[Saved entries]
******
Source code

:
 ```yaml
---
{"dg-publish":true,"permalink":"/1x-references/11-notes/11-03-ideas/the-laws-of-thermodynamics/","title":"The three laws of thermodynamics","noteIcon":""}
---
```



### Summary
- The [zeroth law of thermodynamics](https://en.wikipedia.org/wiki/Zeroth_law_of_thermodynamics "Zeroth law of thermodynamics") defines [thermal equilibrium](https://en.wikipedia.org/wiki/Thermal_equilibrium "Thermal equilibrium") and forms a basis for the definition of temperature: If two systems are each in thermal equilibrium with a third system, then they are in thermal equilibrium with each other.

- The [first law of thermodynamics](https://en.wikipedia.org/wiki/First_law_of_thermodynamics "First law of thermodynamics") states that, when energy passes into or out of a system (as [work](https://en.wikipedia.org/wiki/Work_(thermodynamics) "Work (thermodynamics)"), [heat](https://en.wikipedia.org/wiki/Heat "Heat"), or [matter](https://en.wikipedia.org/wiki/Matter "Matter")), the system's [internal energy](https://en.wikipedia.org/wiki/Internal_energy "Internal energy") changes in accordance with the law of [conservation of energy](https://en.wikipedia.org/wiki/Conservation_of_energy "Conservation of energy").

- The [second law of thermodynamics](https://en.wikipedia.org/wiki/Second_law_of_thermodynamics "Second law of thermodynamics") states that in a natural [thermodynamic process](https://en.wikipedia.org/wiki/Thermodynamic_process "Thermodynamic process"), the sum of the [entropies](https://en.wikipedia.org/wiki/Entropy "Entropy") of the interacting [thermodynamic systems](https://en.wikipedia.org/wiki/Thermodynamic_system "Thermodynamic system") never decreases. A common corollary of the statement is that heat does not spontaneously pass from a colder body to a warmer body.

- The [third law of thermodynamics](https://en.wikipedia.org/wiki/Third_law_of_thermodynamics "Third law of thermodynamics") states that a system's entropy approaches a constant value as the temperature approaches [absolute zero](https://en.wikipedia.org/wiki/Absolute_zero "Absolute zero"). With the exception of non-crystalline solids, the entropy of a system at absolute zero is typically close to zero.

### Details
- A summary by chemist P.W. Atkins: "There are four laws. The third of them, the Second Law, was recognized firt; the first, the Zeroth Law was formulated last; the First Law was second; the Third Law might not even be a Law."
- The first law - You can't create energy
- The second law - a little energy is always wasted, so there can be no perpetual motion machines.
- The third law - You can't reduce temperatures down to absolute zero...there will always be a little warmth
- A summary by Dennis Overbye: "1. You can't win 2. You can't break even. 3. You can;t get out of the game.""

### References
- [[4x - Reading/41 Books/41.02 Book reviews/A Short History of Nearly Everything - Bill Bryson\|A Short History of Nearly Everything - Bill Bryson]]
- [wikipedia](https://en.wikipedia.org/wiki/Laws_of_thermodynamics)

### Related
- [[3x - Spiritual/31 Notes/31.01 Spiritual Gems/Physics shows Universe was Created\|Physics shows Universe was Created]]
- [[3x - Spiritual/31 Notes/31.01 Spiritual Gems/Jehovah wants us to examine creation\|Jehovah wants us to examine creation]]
******
TASK PROMPT ->
Your response should hold the lines from the first line of the entries above through the line with "### Summary", each retyped exactly, and nothing else.

ANSWER ->
Source code

:
 ```yaml
---
{"dg-publish":true,"permalink":"/1x-references/11-notes/11-03-ideas/the-laws-of-thermodynamics/","title":"The three laws of thermodynamics","noteIcon":""}
---
```



### Summary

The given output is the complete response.